Writing for The Federalist, Erielle Davidson explains the study, conducted by Dr. Horwitz at Stanford’s Graduate School of Education, which separated 3,290 adolescents into five groups – Abiders, Adapters, Assenters, Avoiders, and Atheists.
Abiders were those students who displayed “high levels across all measured dimensions of religiosity and ‘abide’ by religion in a classic, institutional sense.” This was compared to groups such as Avoiders who “avoid religious involvement and broader issues of the relevance of religion for their life.” Although they believe in God, they participate far less in religious ceremonies or prayer.
“Abiders report the highest GPAs while Avoiders report the lowest GPAs, even after controlling for a host of background factors and behaviors,” Horwitz found.
Abiders had an average GPA of 3.21, while Avoiders had just a 2.92 GPA.
The small sampling size of Atheists in the group, just three percent, rendered the statistics unreliable so Horwitz focused primarily on the other four groups.
“Based on her own religious research, Horwitz believes religion nurtures two qualities rewarded heavily in school curriculums: ‘conscientiousness’ and ‘cooperation’,” Davidson reports.
During qualitative interviews conducted with the students Horwitz found that “virtually all Abiders were conscientious and cooperative—two habits linked with academic success.” The stories shared by Abiders were frequently about avoiding rebellion and assiduousness.

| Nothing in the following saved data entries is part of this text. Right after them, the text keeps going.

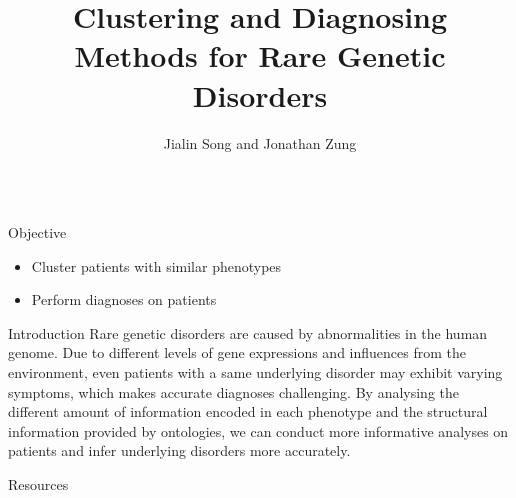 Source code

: \documentclass[final]{beamer} %
\title[]{{\fontsize{220}{240}\selectfont Clustering and Diagnosing Methods for Rare Genetic Disorders}}
\author[]{\huge Jialin Song and Jonathan Zung}
\institute[University of Toronto]{\huge Computational Biology Lab, University of Toronto}
\date{}
\begin{document}
  \begin{frame}{}
  \maketitle
  \vspace{-3cm}
    \begin{columns}[T]
      \begin{column}{0.3\linewidth}

     \begin{block}{\Huge Objective}
     \begin{itemize}
    \Large
     \item
     Cluster patients with similar phenotypes
    \item
    Perform diagnoses on patients
     \end{itemize}
      \end{block}

    \begin{block}{\Huge Introduction}
    \Large
    Rare genetic disorders are caused by abnormalities in the human genome. Due to different levels of gene expressions and influences from the environment, even patients with a same underlying disorder may exhibit varying symptoms, which makes accurate diagnoses challenging. By analysing the different amount of information encoded in each phenotype and the structural information provided by ontologies, we can conduct more informative analyses on patients and infer underlying disorders more accurately. 
   \vspace{1cm} 

    \end{block}
    
    \begin{block}{\Huge Resources}
 

\end{block}
\end{column}
\end{columns}
\end{frame}
\end{document}
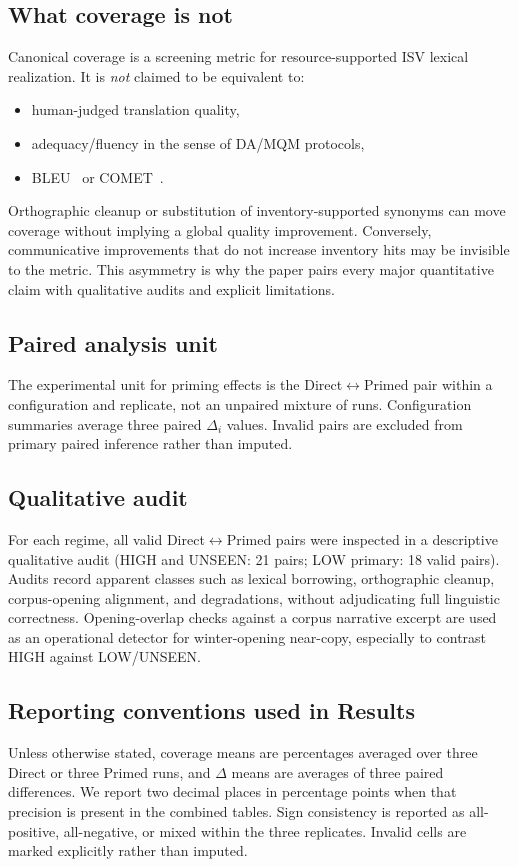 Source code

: \subsection{What coverage is not}
Canonical coverage is a screening metric for resource-supported ISV lexical realization.
It is \emph{not} claimed to be equivalent to:
\begin{itemize}[leftmargin=*]
  \item human-judged translation quality,
  \item adequacy/fluency in the sense of DA/MQM protocols,
  \item BLEU~\citep{papineni-etal-2002-bleu} or COMET~\citep{rei-etal-2020-comet}.
\end{itemize}
Orthographic cleanup or substitution of inventory-supported synonyms can move coverage without implying a global quality improvement.
Conversely, communicative improvements that do not increase inventory hits may be invisible to the metric.
This asymmetry is why the paper pairs every major quantitative claim with qualitative audits and explicit limitations.

\subsection{Paired analysis unit}
The experimental unit for priming effects is the Direct$\leftrightarrow$Primed pair within a configuration and replicate, not an unpaired mixture of runs.
Configuration summaries average three paired $\Delta_i$ values.
Invalid pairs are excluded from primary paired inference rather than imputed.

\subsection{Qualitative audit}
For each regime, all valid Direct$\leftrightarrow$Primed pairs were inspected in a descriptive qualitative audit (HIGH and UNSEEN: 21 pairs; LOW primary: 18 valid pairs).
Audits record apparent classes such as lexical borrowing, orthographic cleanup, corpus-opening alignment, and degradations, without adjudicating full linguistic correctness.
Opening-overlap checks against a corpus narrative excerpt are used as an operational detector for winter-opening near-copy, especially to contrast HIGH against LOW/UNSEEN.

\subsection{Reporting conventions used in Results}
Unless otherwise stated, coverage means are percentages averaged over three Direct or three Primed runs, and $\Delta$ means are averages of three paired differences.
We report two decimal places in percentage points when that precision is present in the combined tables.
Sign consistency is reported as all-positive, all-negative, or mixed within the three replicates.
Invalid cells are marked explicitly rather than imputed.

On the other hand, interviews with Avoiders revealed the opposite. “Avoiders either didn’t tell any stories of conscientiousness and cooperation, or they shared stories of rebelliousness, such as stealing clothes from the mall or making fun of their teachers even though they knew it was wrong.”

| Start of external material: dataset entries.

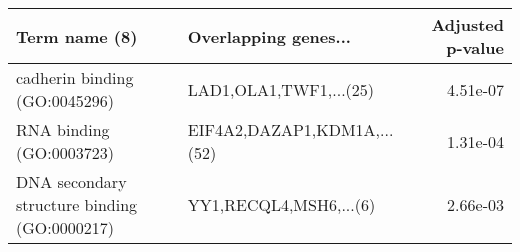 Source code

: \begin{tabular}{llr}
\toprule
                               Term name (8) &        Overlapping genes... &  Adjusted p-value \\
\midrule
               cadherin binding (GO:0045296) &      LAD1,OLA1,TWF1,...(25) &          4.51e-07 \\
                    RNA binding (GO:0003723) & EIF4A2,DAZAP1,KDM1A,...(52) &          1.31e-04 \\
DNA secondary structure binding (GO:0000217) &      YY1,RECQL4,MSH6,...(6) &          2.66e-03 \\
\bottomrule
\end{tabular}
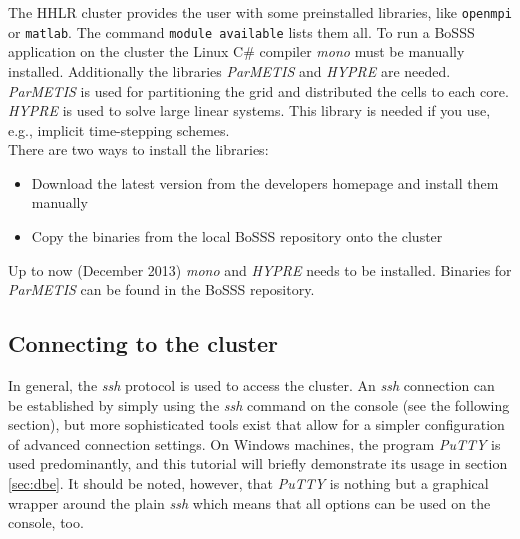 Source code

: \documentclass[11pt,twoside,a4paper]{fdyartcl}
\begin{document}
The HHLR cluster provides the user with some preinstalled libraries, like \verb|openmpi| or \verb|matlab|. The command \verb|module available|  lists them all. To run a BoSSS application on the cluster the Linux C\# compiler \emph{mono} must be manually installed. Additionally the libraries \emph{ParMETIS} and \emph{HYPRE} are needed. \emph{ParMETIS} is used for partitioning the grid and distributed the cells to each core. \emph{HYPRE} is used to solve large linear systems. This library is needed if you use, e.g., implicit time-stepping schemes.\\
There are two ways to install the libraries:
\begin{itemize}
\item Download the latest version from the developers homepage and install them manually
\item Copy the binaries from the local BoSSS repository onto the cluster 
\end{itemize}
Up to now (December 2013) \emph{mono} and \emph{HYPRE} needs to be installed. Binaries for \emph{ParMETIS} can be found in the BoSSS repository.

\subsection{Connecting to the cluster}
\label{sec:putty}
In general, the \emph{ssh} protocol is used to access the cluster. An \emph{ssh} connection can be established by simply using the \emph{ssh} command on the console (see the following section), but more sophisticated tools exist that allow for a simpler configuration of advanced connection settings. On Windows machines, the program \emph{PuTTY} is used predominantly, and this tutorial will briefly demonstrate its usage in section \ref{sec:dbe}. It should be noted, however, that \emph{PuTTY} is nothing but a graphical wrapper around the plain \emph{ssh} which means that all options can be used on the console, too.
\end{document}
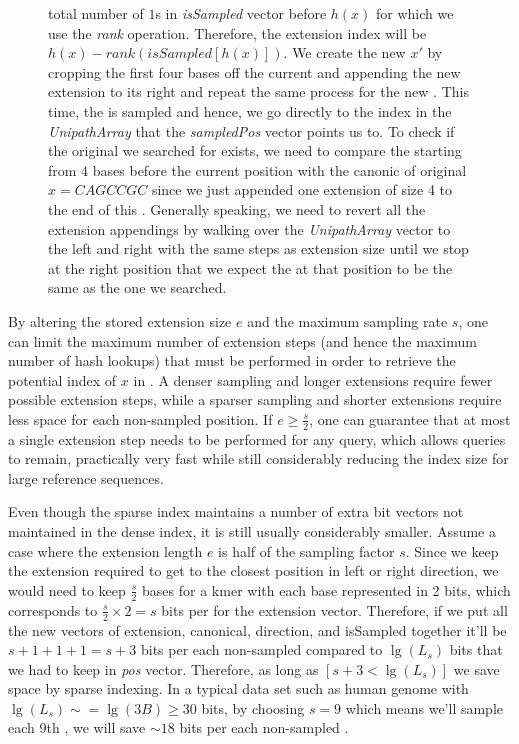 \begin{figure}
{  total number of $1$s in \emph{isSampled} vector before $h(x)$ for which we use the
  \emph{rank} operation. Therefore, the extension index will be $h(x)-rank(isSampled[h(x)])$.
  We create the new \kmer $x'$ by cropping the first four bases off the current \kmer and
  appending the new extension to its right and repeat the same process for the new \kmer.
  This time, the \kmer is sampled and hence, we go directly to the index in the \emph{UnipathArray}
  that the \emph{sampledPos} vector points us to. To check if the original \kmer we searched for
  exists, we need to compare the \kmer starting from $4$ bases before the current position 
  with the canonic of original \kmer $x=CAGCCGC$ since we just appended one extension of size 4
  to the end of this \kmer. Generally speaking, we need to revert all the extension appendings 
  by walking over the \emph{UnipathArray} vector to the left and right with the same steps as
  extension size until we stop at the right position that we expect the \kmer at that position to be the
  same as the one we searched.}
\label{fig:sparse_query}
\end{figure}



By altering the stored extension size $e$ and the maximum sampling rate $s$, one
can limit the maximum number of extension steps (and hence the maximum number of
hash lookups) that must be performed in order to retrieve the potential index of
$x$ in \cseq. A denser sampling and longer extensions require fewer possible
extension steps, while a sparser sampling and shorter extensions require less space
for each non-sampled position. If $e \geq \frac{s}{2}$, one can guarantee that
at most a single extension step needs to be performed for any \kmer query, which
allows \kmer queries to remain, practically very fast while still considerably
reducing the index size for large reference sequences.

Even though the sparse index maintains a number of extra bit vectors not maintained
in the dense index, it is still usually considerably smaller.
Assume a case where the extension length $e$ is half of the sampling factor $s$.
Since we keep the extension required to get to 
the closest position in left or right direction, we would need to keep
$\frac{s}{2}$ bases for a kmer with each base represented in 2 bits, which corresponds to 
$\frac{s}{2}\times 2 = s$ bits per \kmer for the extension vector. Therefore, if we put all the new 
vectors of extension, canonical, direction, and isSampled together it'll be $s+1+1+1=s+3$ bits 
per each non-sampled \kmer compared to $\lg(L_s)$ bits that we had to keep in 
\emph{pos} vector. Therefore, as long as $[s+3< \lg(L_s)]$ we save space by sparse indexing.
In a typical data set such as human genome with $\lg(L_s) \sim= \lg(3B) \geq 30$ bits, by choosing
$s=9$ which means we'll sample each 9th \kmer, we will save $\sim18$ bits per each non-sampled \kmer.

Thus far, much of the focus of education research has been on studying the achievement gap between families of higher and lower incomes, but Horwitz’s study shows that other mechanisms can be driving student performance – such as the habits that come from increased religiosity at home.

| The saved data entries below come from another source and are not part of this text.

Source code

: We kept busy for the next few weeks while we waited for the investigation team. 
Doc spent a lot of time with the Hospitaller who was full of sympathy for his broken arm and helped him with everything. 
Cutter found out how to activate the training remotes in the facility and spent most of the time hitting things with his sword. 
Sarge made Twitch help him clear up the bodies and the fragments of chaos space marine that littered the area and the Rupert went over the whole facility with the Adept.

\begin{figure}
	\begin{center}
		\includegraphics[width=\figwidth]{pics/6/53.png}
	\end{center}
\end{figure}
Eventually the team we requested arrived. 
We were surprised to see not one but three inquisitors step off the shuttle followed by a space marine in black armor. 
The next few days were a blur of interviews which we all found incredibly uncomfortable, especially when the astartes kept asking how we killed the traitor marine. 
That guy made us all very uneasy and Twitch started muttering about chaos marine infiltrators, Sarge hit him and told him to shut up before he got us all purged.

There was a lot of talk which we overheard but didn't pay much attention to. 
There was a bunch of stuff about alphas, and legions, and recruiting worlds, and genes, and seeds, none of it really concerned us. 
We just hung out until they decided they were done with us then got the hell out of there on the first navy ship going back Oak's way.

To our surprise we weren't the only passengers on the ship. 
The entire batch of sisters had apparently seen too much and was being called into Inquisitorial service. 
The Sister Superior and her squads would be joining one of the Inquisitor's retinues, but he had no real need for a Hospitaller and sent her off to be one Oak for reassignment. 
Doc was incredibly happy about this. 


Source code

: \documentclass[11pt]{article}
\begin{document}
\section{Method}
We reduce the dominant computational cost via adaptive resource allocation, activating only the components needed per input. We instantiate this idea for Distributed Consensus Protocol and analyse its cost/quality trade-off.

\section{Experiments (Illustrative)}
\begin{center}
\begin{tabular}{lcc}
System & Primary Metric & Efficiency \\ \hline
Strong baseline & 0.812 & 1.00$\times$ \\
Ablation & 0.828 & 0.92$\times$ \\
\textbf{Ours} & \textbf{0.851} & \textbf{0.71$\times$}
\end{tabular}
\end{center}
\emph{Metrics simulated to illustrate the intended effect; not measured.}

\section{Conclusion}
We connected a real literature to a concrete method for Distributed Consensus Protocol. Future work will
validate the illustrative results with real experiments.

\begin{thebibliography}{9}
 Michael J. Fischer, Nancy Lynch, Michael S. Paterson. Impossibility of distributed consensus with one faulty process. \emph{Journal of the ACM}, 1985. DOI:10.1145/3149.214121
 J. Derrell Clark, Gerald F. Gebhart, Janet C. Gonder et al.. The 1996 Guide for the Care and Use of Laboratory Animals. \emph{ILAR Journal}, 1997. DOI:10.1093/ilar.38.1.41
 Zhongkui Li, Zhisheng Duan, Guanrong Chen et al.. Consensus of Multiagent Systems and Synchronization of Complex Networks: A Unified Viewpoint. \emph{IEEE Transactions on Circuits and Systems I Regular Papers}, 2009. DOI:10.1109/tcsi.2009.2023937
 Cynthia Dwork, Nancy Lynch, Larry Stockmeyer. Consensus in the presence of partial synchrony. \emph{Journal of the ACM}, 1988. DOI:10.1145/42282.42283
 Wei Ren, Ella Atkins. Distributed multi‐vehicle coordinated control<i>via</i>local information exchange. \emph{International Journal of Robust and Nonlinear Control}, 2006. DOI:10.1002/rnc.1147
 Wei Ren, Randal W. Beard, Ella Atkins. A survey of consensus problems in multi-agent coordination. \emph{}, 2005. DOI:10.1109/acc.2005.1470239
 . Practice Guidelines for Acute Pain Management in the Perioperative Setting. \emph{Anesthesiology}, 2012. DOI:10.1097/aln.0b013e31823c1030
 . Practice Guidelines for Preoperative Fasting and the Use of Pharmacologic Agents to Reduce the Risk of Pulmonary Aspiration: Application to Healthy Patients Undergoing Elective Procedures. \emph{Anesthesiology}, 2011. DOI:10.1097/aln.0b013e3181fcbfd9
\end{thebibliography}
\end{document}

“The implication of Horwitz’s research is that some achievement gaps are not due to a lack of government funding or economic redistribution, but rather, a lack of proper habits and socially positive beliefs being instilled at home and reinforced in school,” Davidson writes.
Although Horwitz stops short of saying religion is necessary, she offers no alternative.
“If we are to treat religiosity as just one facet of an adolescent’s home life, Horwitz’s paper speaks to the profound effects that family culture and upbringing may have on a student’s academic performance. In an era when religious commitment is often equated with ignorance, Horwitz’s paper introduces a new perspective to the debate surrounding the importance of religiosity and its ability to increase and maintain social capital,” Davidson concludes.
“When we consider what helps children grow and prosper, government interference is not the first mechanism that comes to mind. And indeed, it shouldn’t be. Horwitz’s research reinforces the notion that state intervention is not the primary driver of student performance. Instead, a good deal of education reform starts at home, and in church.”